#### Aim of the exercise:
Nothing but the lines from the one containing "## Readme(翻译）" through the last line of the data below should be returned, each copied exactly.

Collected data entries:
|---|
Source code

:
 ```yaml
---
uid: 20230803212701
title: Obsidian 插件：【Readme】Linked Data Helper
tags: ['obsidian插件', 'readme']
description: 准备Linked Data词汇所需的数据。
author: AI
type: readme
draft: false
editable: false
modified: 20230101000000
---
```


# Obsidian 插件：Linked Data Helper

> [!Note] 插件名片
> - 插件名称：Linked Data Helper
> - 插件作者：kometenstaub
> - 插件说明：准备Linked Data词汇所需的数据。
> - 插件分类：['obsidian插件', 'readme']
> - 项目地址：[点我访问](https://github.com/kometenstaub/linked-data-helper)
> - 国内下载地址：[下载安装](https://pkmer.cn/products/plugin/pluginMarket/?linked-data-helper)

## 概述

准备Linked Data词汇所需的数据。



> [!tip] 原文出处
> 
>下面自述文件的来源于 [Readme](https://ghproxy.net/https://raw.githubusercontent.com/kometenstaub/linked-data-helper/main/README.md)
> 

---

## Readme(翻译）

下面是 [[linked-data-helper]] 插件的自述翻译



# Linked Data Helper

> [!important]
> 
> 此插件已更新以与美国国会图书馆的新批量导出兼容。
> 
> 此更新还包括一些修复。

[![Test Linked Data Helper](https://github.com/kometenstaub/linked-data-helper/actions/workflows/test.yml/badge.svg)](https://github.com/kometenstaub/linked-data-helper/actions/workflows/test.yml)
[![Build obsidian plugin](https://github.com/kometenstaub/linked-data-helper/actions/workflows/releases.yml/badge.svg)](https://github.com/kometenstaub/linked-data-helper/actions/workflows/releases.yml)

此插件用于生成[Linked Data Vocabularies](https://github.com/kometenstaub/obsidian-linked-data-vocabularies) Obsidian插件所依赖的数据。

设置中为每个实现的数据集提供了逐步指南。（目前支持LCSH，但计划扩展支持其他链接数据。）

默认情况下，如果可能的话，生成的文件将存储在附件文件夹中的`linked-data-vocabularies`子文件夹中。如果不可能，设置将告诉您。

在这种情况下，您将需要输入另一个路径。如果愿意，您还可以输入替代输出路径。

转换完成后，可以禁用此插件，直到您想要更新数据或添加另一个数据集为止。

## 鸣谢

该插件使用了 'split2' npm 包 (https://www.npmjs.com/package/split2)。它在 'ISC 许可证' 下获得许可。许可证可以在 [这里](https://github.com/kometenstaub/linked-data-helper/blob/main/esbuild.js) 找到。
|---|
#### Answer to this exercise:
## Readme(翻译）

下面是 [[linked-data-helper]] 插件的自述翻译



# Linked Data Helper

> [!important]
> 
> 此插件已更新以与美国国会图书馆的新批量导出兼容。
> 
> 此更新还包括一些修复。

[![Test Linked Data Helper](https://github.com/kometenstaub/linked-data-helper/actions/workflows/test.yml/badge.svg)](https://github.com/kometenstaub/linked-data-helper/actions/workflows/test.yml)
[![Build obsidian plugin](https://github.com/kometenstaub/linked-data-helper/actions/workflows/releases.yml/badge.svg)](https://github.com/kometenstaub/linked-data-helper/actions/workflows/releases.yml)

此插件用于生成[Linked Data Vocabularies](https://github.com/kometenstaub/obsidian-linked-data-vocabularies) Obsidian插件所依赖的数据。

设置中为每个实现的数据集提供了逐步指南。（目前支持LCSH，但计划扩展支持其他链接数据。）

默认情况下，如果可能的话，生成的文件将存储在附件文件夹中的`linked-data-vocabularies`子文件夹中。如果不可能，设置将告诉您。

在这种情况下，您将需要输入另一个路径。如果愿意，您还可以输入替代输出路径。

转换完成后，可以禁用此插件，直到您想要更新数据或添加另一个数据集为止。

## 鸣谢

该插件使用了 'split2' npm 包 (https://www.npmjs.com/package/split2)。它在 'ISC 许可证' 下获得许可。许可证可以在 [这里](https://github.com/kometenstaub/linked-data-helper/blob/main/esbuild.js) 找到。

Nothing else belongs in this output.